_INSTRUCTIONS FOR THE TASK_: Across the lines of the records below, how many have the string "blog" in them? Answer with the number alone.

(Collected data)

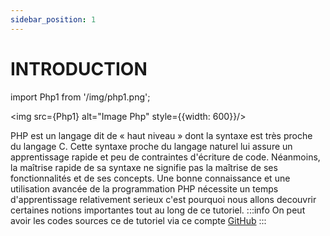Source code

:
 ```yaml
---
sidebar_position: 1
---
```


# INTRODUCTION

import Php1 from '/img/php1.png';

<img src={Php1} alt="Image Php" style={{width: 600}}/>



PHP est un langage dit de « haut niveau » dont la syntaxe est très proche du langage C. Cette syntaxe proche du langage naturel lui assure un apprentissage rapide et peu de contraintes d'écriture de code. Néanmoins, la maîtrise rapide de sa syntaxe ne signifie pas la maîtrise de ses fonctionnalités et de ses concepts. Une bonne connaissance et une utilisation avancée de la programmation PHP nécessite un temps d'apprentissage relativement serieux c'est pourquoi nous allons decouvrir certaines notions importantes tout au long de ce tutoriel.
:::info
On peut avoir les  codes sources ce de tutoriel via ce compte [GitHub](https://github.com/exode-prog/Doc_docus/tree/gh-pages/docs)
:::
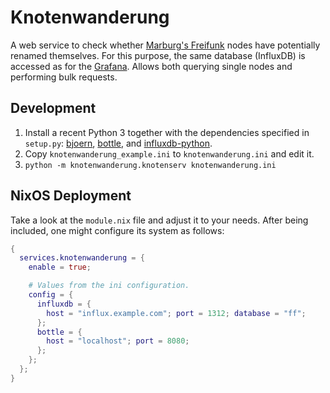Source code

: # Knotenwanderung

A web service to check whether [Marburg's Freifunk][ffmr] nodes have potentially
renamed themselves. For this purpose, the same database (InfluxDB) is accessed
as for the [Grafana][grafana]. Allows both querying single nodes and performing
bulk requests.


## Development

1. Install a recent Python 3 together with the dependencies specified in
  `setup.py`: [bjoern][], [bottle][], and [influxdb-python][].
2. Copy `knotenwanderung_example.ini` to `knotenwanderung.ini` and edit it.
3. `python -m knotenwanderung.knotenserv knotenwanderung.ini`


## NixOS Deployment

Take a look at the `module.nix` file and adjust it to your needs. After being
included, one might configure its system as follows:

```nix
{
  services.knotenwanderung = {
    enable = true;

    # Values from the ini configuration.
    config = {
      influxdb = {
        host = "influx.example.com"; port = 1312; database = "ff";
      };
      bottle = {
        host = "localhost"; port = 8080;
      };
    };
  };
}
```


[ffmr]: https://marburg.freifunk.net/
[grafana]: https://grafana.hsmr.cc/
[influxdb-python]: https://github.com/influxdata/influxdb-python
[bjoern]: https://github.com/jonashaag/bjoern
[bottle]: https://bottlepy.org/docs/dev/
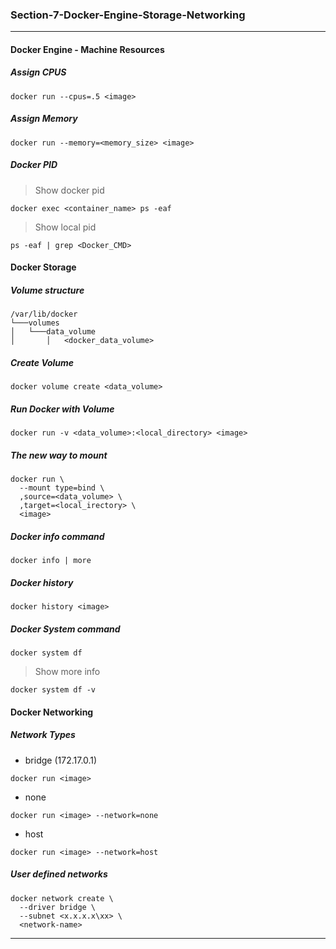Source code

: ### Section-7-Docker-Engine-Storage-Networking

---

#### Docker Engine - Machine Resources

##### Assign CPUS

```shell
docker run --cpus=.5 <image>
```

##### Assign Memory

```shell
docker run --memory=<memory_size> <image>
```

##### Docker PID

> Show docker pid

```shell
docker exec <container_name> ps -eaf
```

> Show local pid

```shell
ps -eaf | grep <Docker_CMD>
```



#### Docker Storage

##### Volume structure

```
/var/lib/docker
└───volumes
│   └───data_volume
│       │   <docker_data_volume>
```

##### Create Volume

```shell
docker volume create <data_volume>
```

##### Run Docker with Volume

```shell
docker run -v <data_volume>:<local_directory> <image>
```

##### The new way to mount

```shell
docker run \
  --mount type=bind \
  ,source=<data_volume> \
  ,target=<local_irectory> \
  <image>
```

##### Docker info command

```shell
docker info | more
```

##### Docker history

```shell
docker history <image>
```

##### Docker System command

```shell
docker system df
```

> Show more info

```shell
docker system df -v
```



#### Docker Networking

##### Network Types

- bridge (172.17.0.1)

```shell
docker run <image>
```

- none

```shell
docker run <image> --network=none
```

- host

```shell
docker run <image> --network=host
```

##### User defined networks

```shell
docker network create \
  --driver bridge \
  --subnet <x.x.x.x\xx> \
  <network-name>
```



----

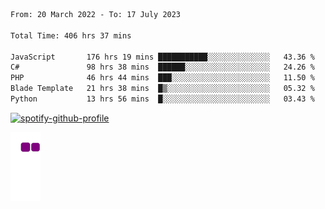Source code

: <!--START_SECTION:waka-->

```txt
From: 20 March 2022 - To: 17 July 2023

Total Time: 406 hrs 37 mins

JavaScript       176 hrs 19 mins ███████████░░░░░░░░░░░░░░   43.36 %
C#               98 hrs 38 mins  ██████░░░░░░░░░░░░░░░░░░░   24.26 %
PHP              46 hrs 44 mins  ███░░░░░░░░░░░░░░░░░░░░░░   11.50 %
Blade Template   21 hrs 38 mins  █▒░░░░░░░░░░░░░░░░░░░░░░░   05.32 %
Python           13 hrs 56 mins  █░░░░░░░░░░░░░░░░░░░░░░░░   03.43 %
```

<!--END_SECTION:waka-->
[![spotify-github-profile](https://spotify-github-profile.vercel.app/api/view?uid=c00zprrvy9xiloa9qnco3hmng&cover_image=true&theme=novatorem&show_offline=false&background_color=121212&bar_color=53b14f&bar_color_cover=false)](https://spotify-github-profile.vercel.app/api/view?uid=c00zprrvy9xiloa9qnco3hmng&redirect=true)

![snake gif](https://github.com/hoanghip108/hoanghip108/blob/output/github-contribution-grid-snake.gif)

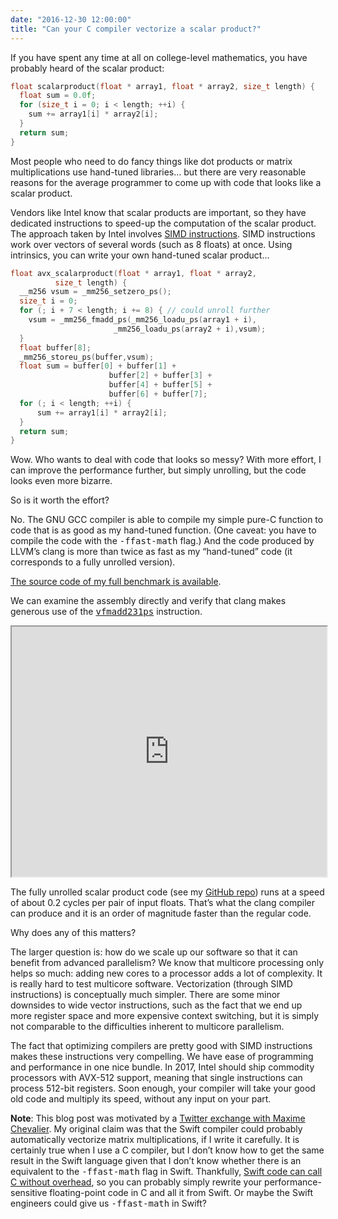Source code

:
 ```yaml
---
date: "2016-12-30 12:00:00"
title: "Can your C compiler vectorize a scalar product?"
---
```




If you have spent any time at all on college-level mathematics, you have probably heard of the scalar product:
```C
float scalarproduct(float * array1, float * array2, size_t length) {
  float sum = 0.0f;
  for (size_t i = 0; i < length; ++i) {
    sum += array1[i] * array2[i];
  }
  return sum;
}
```


Most people who need to do fancy things like dot products or matrix multiplications use hand-tuned libraries&hellip; but there are very reasonable reasons for the average programmer to come up with code that looks like a scalar product. 

Vendors like Intel know that scalar products are important, so they have dedicated instructions to speed-up the computation of the scalar product. The approach taken by Intel involves [SIMD instructions](https://en.wikipedia.org/wiki/SIMD). SIMD instructions work over vectors of several words (such as 8 floats) at once. Using intrinsics, you can write your own hand-tuned scalar product&hellip; 
```C
float avx_scalarproduct(float * array1, float * array2, 
          size_t length) {
  __m256 vsum = _mm256_setzero_ps();
  size_t i = 0;
  for (; i + 7 < length; i += 8) { // could unroll further
    vsum = _mm256_fmadd_ps(_mm256_loadu_ps(array1 + i),
                       _mm256_loadu_ps(array2 + i),vsum);
  }
  float buffer[8];
  _mm256_storeu_ps(buffer,vsum);
  float sum = buffer[0] + buffer[1] + 
                      buffer[2] + buffer[3] + 
                      buffer[4] + buffer[5] + 
                      buffer[6] + buffer[7];
  for (; i < length; ++i) {
      sum += array1[i] * array2[i];
  }
  return sum;
}
```


Wow. Who wants to deal with code that looks so messy? With more effort, I can improve the performance further, but simply unrolling, but the code looks even more bizarre.

So is it worth the effort? 

No. The GNU GCC compiler is able to compile my simple pure-C function to code that is as good as my hand-tuned function. (One caveat: you have to compile the code with the <tt>-ffast-math</tt> flag.) And the code produced by LLVM&rsquo;s clang is more than twice as fast as my &ldquo;hand-tuned&rdquo; code (it corresponds to a fully unrolled version).

[The source code of my full benchmark is available](https://github.com/lemire/Code-used-on-Daniel-Lemire-s-blog/tree/master/2016/12/29).

We can examine the assembly directly and verify that clang makes generous use of the <tt>[vfmadd231ps](http://www.felixcloutier.com/x86/VFMADD132PS:VFMADD213PS:VFMADD231PS.html)</tt> instruction.

<iframe width="100%" height="400px" src="https://gcc.godbolt.org/e#compiler:clang390,filters:'compileOnChange,labels,directives,commentOnly,intel',options:'-O3+-ffast-math+-mfma+-mavx2',source:'%23include+%3Cstddef.h%3E%0A%0Afloat+scalarproduct(float+*+array1,+float+*+array2,+size_t+length)+%7B%0A++float+sum+%3D+0.0f%3B%0A++for+(size_t+i+%3D+0%3B+i+%3C+length%3B+%2B%2Bi)+%7B%0A++++sum+%2B%3D+array1%5Bi%5D+*+array2%5Bi%5D%3B%0A++%7D%0A++return+sum%3B%0A%7D'"></iframe>

The fully unrolled scalar product code (see my [GitHub repo](https://github.com/lemire/Code-used-on-Daniel-Lemire-s-blog/blob/master/2016/12/29/scalarproduct.c#L21-L61)) runs at a speed of about 0.2 cycles per pair of input floats. That&rsquo;s what the clang compiler can produce and it is an order of magnitude faster than the regular code. 

Why does any of this matters?

The larger question is: how do we scale up our software so that it can benefit from advanced parallelism? We know that multicore processing only helps so much: adding new cores to a processor adds a lot of complexity. It is really hard to test multicore software. Vectorization (through SIMD instructions) is conceptually much simpler. There are some minor downsides to wide vector instructions, such as the fact that we end up more register space and more expensive context switching, but it is simply not comparable to the difficulties inherent to multicore parallelism. 

The fact that optimizing compilers are pretty good with SIMD instructions makes these instructions very compelling. We have ease of programming and performance in one nice bundle. In 2017, Intel should ship commodity processors with AVX-512 support, meaning that single instructions can process 512-bit registers. Soon enough, your compiler will take your good old code and multiply its speed, without any input on your part. 

__Note__: This blog post was motivated by a [Twitter exchange with Maxime Chevalier](https://twitter.com/love2code/status/811980789659234304). My original claim was that the Swift compiler could probably automatically vectorize matrix multiplications, if I write it carefully. It is certainly true when I use a C compiler, but I don&rsquo;t know how to get the same result in the Swift language given that I don&rsquo;t know whether there is an equivalent to the <tt>-ffast-math</tt> flag in Swift. Thankfully, [Swift code can call C without overhead](/lemire/blog/2016/09/29/can-swift-code-call-c-code-without-overhead/), so you can probably simply rewrite your performance-sensitive floating-point code in C and all it from Swift. Or maybe the Swift engineers could give us <tt>-ffast-math</tt> in Swift?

_ANSWER TO THE EXERCISE_: 3